___ DATA FOR REVIEW ___
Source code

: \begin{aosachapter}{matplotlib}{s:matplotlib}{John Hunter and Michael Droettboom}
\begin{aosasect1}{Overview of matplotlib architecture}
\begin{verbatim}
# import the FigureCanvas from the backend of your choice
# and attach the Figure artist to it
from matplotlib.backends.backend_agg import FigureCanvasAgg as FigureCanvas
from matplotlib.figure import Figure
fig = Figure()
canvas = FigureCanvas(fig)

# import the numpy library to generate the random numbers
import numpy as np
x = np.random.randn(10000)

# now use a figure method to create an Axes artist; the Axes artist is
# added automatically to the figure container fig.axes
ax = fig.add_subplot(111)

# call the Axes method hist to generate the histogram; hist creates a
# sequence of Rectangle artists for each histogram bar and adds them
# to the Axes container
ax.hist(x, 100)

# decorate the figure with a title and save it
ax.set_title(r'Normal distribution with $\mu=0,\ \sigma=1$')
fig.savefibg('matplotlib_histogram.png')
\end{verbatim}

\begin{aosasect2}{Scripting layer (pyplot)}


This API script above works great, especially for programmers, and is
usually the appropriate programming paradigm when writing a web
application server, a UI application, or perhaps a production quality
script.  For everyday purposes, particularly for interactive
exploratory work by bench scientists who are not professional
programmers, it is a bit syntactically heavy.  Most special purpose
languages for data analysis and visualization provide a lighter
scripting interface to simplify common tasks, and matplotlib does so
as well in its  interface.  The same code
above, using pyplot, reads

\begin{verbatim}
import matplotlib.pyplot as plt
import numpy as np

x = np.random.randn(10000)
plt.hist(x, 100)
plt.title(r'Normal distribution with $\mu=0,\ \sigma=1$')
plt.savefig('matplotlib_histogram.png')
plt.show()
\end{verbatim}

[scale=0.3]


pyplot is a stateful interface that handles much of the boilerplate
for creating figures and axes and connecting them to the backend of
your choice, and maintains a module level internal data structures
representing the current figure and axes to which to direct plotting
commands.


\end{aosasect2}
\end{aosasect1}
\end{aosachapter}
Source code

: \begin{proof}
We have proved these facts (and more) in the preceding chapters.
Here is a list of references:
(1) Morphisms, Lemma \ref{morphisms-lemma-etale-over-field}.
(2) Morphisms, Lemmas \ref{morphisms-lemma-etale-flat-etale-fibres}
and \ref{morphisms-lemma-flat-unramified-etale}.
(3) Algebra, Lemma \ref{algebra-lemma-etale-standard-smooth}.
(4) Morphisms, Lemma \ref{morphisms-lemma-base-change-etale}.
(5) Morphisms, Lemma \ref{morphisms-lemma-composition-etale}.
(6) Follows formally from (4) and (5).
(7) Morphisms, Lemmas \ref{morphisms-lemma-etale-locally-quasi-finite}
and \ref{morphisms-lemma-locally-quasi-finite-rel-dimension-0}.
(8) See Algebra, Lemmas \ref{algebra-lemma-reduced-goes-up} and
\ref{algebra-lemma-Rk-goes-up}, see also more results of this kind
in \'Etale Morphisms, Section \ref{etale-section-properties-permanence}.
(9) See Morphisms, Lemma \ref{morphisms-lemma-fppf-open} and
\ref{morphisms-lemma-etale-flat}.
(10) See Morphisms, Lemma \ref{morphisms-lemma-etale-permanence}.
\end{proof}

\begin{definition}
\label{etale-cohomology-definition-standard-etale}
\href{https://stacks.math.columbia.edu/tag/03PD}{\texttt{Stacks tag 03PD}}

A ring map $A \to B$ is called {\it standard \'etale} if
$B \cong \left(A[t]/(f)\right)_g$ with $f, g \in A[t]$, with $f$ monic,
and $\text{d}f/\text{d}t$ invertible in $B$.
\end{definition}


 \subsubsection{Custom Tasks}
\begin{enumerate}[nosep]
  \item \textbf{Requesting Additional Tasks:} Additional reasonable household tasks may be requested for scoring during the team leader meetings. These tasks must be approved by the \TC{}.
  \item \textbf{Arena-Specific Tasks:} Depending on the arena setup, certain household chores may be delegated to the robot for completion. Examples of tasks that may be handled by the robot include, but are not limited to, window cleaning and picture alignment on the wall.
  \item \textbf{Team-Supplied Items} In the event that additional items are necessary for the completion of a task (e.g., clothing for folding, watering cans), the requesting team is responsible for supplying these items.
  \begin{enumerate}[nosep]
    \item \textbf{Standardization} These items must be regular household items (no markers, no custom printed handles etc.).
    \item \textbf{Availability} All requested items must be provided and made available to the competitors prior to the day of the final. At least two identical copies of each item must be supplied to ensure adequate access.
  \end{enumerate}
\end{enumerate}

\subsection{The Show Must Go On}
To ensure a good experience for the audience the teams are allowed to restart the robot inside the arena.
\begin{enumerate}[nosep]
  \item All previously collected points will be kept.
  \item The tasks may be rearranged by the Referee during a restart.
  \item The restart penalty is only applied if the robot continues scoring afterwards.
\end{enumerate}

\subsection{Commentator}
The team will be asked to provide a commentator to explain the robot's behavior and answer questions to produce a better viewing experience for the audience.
___
▸ WORK INSTRUCTIONS: In the entries above, which lines hold the word "definition"? Copy them out.

▸ RESULT:
\begin{definition}
\label{etale-cohomology-definition-standard-etale}
\end{definition}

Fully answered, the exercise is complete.